Pese a que los vendedores provenientes de la región Triqui se han mantenido en la calle General Antonio de León y afuera del Palacio de Gobierno en el Centro Histórico de la capital durante la contingencia sanitaria por el COVID-19, también han reportado bajas ventas de los productos que ofrecen.


Al recorrer la calle ubicada a un lado de la Alameda, se observan algunos puestos de artesanías cerrados, mientras los que se mantienen abiertos no cuentan con clientes.


Doña Eugenia, vendedora de blusas y llaveros, comparte que está contenta porque ya pronto terminará junio y espera que en julio termine el confinamiento para que pueda comenzar a regresar el turismo.


“La gente de aquí no compra, algunos sólo ven o pasan por aquí. Los que sí venían seguidos son los de fuera, aunque compraban poco, se llevaban algo”, relata.


La vendedora de origen triqui, quien ya es adulto mayor, lamentó la situación, ya que le es difícil tener un ingreso para poder vivir durante la contingencia sanitaria por COVID-19, ya que la afluencia de personas ha disminuido y con ellos sus ventas.


Tanto ella, como sus compañeros con los que comparte esta calle, han comenzado a vender cubrebocas de tela, algunos tejidos y otros bordados que ofrecen de 35 a 40 pesos.


“Ahorita lo que se está vendiendo son éstos (los cubrebocas). Todos quieren comprarlos y yo hice algunos; quisiera darlos en 60 pesos, pero la gente no lo compraría”, detalla.

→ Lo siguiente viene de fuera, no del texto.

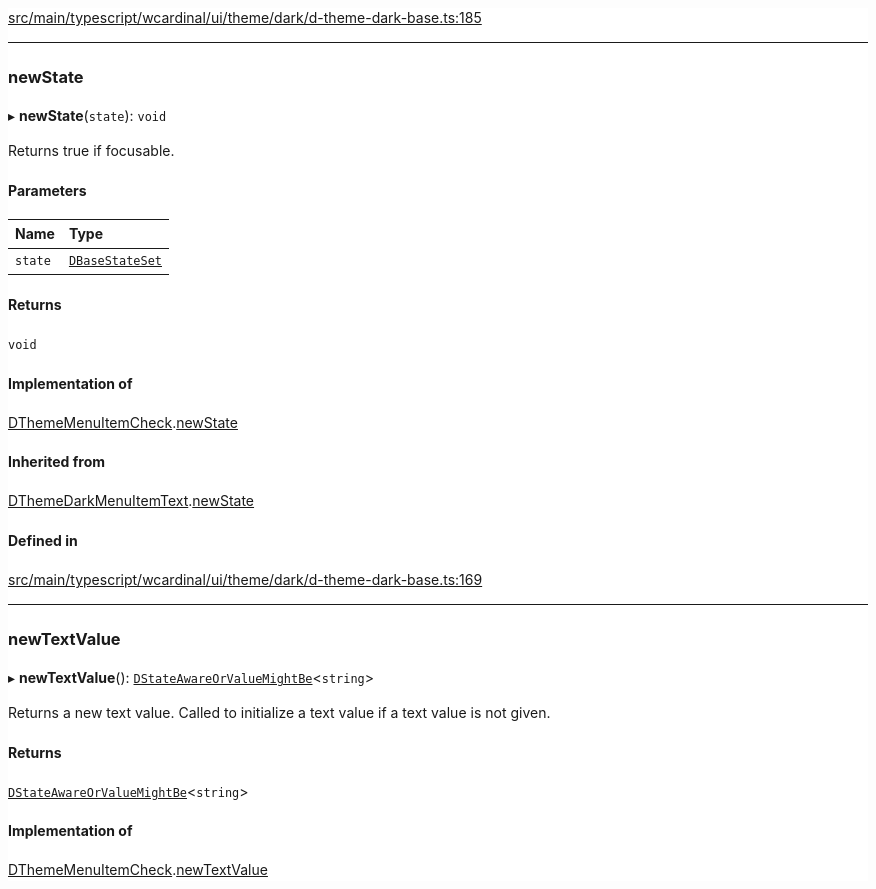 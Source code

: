 [src/main/typescript/wcardinal/ui/theme/dark/d-theme-dark-base.ts:185](https://github.com/winter-cardinal/winter-cardinal-ui/blob/v0.160.0/src/main/typescript/wcardinal/ui/theme/dark/d-theme-dark-base.ts#L185)

___

### newState

▸ **newState**(`state`): `void`

Returns true if focusable.

#### Parameters

| Name | Type |
| :------ | :------ |
| `state` | [`DBaseStateSet`](../interfaces/DBaseStateSet.md) |

#### Returns

`void`

#### Implementation of

[DThemeMenuItemCheck](../interfaces/DThemeMenuItemCheck.md).[newState](../interfaces/DThemeMenuItemCheck.md#newstate)

#### Inherited from

[DThemeDarkMenuItemText](DThemeDarkMenuItemText.md).[newState](DThemeDarkMenuItemText.md#newstate)

#### Defined in

[src/main/typescript/wcardinal/ui/theme/dark/d-theme-dark-base.ts:169](https://github.com/winter-cardinal/winter-cardinal-ui/blob/v0.160.0/src/main/typescript/wcardinal/ui/theme/dark/d-theme-dark-base.ts#L169)

___

### newTextValue

▸ **newTextValue**(): [`DStateAwareOrValueMightBe`](../index.md#dstateawareorvaluemightbe)<`string`\>

Returns a new text value.
Called to initialize a text value if a text value is not given.

#### Returns

[`DStateAwareOrValueMightBe`](../index.md#dstateawareorvaluemightbe)<`string`\>

#### Implementation of

[DThemeMenuItemCheck](../interfaces/DThemeMenuItemCheck.md).[newTextValue](../interfaces/DThemeMenuItemCheck.md#newtextvalue)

Admitió que aunque es lo que “está de moda”, las ventas son muy bajas porque mucha gente los ofrece y ella usualmente vende solamente uno al día, lo cual complica su situación.


Señala que el horario de apertura de su puesto ha cambiado, ya que antes de la pandemia abría a las 8 de la mañana y llegaba a cerrar después de las 10 de la noche; no obstante, ahora abre a las 9 y cierra poco después de las 4.


“Tengo que regresar a la casa a comer porque tampoco hay quien venda comida en las calles y después de las 5 o 6 ya no hay mucha gente en las calles”, destaca.


Doña Eugenia recuerda que los turistas que venían a la capital solían comprar blusas aunque en su mayoría de bajo precio, pues a pesar de que tiene una amplia variedad de blusas, los turistas preferían las de menos de 100 pesos.